TASK BRIEF:
Note every line in the entries that contains the string "textbf", and copy it.

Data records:
-----

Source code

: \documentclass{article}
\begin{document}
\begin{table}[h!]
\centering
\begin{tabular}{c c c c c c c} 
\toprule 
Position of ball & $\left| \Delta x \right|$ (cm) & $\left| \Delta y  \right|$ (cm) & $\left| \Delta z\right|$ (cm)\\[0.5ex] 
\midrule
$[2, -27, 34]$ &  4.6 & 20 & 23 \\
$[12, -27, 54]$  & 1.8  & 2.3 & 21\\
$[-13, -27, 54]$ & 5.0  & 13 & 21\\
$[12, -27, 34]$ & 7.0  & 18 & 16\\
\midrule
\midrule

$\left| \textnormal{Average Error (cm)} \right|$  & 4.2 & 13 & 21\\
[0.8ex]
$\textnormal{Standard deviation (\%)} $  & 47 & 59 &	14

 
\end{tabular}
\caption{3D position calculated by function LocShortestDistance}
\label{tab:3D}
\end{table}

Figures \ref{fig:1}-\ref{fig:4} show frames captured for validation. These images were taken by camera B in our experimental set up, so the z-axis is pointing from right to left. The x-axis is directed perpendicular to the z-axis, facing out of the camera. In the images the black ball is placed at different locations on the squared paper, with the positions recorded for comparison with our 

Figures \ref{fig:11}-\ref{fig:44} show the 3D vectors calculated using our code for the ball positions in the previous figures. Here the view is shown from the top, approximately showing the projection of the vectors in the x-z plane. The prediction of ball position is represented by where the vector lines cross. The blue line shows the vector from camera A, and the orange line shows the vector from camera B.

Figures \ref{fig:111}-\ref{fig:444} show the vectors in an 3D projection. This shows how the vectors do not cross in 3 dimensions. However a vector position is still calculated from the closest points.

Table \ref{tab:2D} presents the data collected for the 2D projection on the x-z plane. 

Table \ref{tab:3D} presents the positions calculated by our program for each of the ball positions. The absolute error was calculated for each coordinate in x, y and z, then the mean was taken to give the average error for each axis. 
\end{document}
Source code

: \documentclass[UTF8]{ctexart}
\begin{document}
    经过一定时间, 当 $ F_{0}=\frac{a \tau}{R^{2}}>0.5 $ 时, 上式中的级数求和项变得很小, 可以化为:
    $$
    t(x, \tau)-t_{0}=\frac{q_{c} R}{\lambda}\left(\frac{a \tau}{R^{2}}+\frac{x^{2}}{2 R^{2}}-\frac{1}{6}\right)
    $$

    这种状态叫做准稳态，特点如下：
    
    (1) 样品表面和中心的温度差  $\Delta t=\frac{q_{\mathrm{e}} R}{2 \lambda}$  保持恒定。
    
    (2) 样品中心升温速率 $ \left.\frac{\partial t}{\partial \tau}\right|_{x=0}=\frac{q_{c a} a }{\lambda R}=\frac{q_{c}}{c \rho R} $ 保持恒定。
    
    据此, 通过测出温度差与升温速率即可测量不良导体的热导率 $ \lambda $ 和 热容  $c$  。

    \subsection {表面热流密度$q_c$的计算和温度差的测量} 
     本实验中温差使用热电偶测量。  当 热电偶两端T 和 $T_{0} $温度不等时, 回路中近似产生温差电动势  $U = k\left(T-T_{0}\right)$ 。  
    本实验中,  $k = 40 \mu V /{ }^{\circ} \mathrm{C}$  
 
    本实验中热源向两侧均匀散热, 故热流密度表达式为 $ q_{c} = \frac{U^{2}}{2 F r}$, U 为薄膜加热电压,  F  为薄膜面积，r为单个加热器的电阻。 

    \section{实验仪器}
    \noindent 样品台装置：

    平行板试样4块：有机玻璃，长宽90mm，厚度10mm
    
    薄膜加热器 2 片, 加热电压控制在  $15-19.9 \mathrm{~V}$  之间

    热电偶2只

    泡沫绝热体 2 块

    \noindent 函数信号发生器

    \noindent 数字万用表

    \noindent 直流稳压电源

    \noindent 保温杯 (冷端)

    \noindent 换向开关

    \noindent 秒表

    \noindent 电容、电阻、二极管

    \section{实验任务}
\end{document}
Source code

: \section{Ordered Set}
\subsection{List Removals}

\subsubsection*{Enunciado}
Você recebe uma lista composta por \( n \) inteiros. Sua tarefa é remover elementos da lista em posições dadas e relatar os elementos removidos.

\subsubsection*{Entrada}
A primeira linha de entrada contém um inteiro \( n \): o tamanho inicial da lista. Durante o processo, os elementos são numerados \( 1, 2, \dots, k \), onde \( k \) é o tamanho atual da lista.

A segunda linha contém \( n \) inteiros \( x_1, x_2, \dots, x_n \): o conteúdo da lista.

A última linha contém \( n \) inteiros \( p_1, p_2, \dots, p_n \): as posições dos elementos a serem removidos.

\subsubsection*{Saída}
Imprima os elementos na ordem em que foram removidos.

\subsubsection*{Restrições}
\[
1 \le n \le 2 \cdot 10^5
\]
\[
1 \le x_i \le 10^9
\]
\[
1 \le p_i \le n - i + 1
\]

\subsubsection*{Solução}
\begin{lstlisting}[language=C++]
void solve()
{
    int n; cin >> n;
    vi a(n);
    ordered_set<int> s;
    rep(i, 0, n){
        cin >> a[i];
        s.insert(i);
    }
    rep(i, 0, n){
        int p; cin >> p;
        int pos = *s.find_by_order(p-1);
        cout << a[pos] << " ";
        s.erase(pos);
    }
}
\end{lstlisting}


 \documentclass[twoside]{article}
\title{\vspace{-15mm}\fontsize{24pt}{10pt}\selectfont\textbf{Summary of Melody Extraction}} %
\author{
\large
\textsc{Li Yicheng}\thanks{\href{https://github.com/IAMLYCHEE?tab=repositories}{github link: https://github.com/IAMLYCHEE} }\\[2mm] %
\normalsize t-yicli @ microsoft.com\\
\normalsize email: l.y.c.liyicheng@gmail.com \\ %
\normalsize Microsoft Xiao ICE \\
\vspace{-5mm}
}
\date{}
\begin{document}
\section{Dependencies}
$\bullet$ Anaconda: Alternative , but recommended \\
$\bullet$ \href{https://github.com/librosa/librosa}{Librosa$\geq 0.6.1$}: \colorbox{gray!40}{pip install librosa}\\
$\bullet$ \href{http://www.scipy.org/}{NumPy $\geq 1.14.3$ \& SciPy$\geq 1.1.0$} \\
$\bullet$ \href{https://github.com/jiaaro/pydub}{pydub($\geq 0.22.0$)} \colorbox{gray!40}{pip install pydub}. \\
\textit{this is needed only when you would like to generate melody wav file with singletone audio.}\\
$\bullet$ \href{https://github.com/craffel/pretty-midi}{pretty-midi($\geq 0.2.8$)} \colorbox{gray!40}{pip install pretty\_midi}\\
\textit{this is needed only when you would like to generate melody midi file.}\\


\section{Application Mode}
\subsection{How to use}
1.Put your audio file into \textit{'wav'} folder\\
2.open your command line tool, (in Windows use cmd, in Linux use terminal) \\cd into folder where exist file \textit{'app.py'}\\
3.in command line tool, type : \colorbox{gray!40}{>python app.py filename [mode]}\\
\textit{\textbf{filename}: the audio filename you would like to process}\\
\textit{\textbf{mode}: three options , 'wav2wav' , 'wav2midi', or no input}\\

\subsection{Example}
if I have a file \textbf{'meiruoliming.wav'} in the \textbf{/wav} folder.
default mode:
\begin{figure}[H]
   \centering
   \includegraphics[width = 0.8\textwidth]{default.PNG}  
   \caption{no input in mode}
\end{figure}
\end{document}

-----

RESPONSE:
\title{\vspace{-15mm}\fontsize{24pt}{10pt}\selectfont\textbf{Summary of Melody Extraction}} %
\textit{\textbf{filename}: the audio filename you would like to process}\\
\textit{\textbf{mode}: three options , 'wav2wav' , 'wav2midi', or no input}\\
if I have a file \textbf{'meiruoliming.wav'} in the \textbf{/wav} folder.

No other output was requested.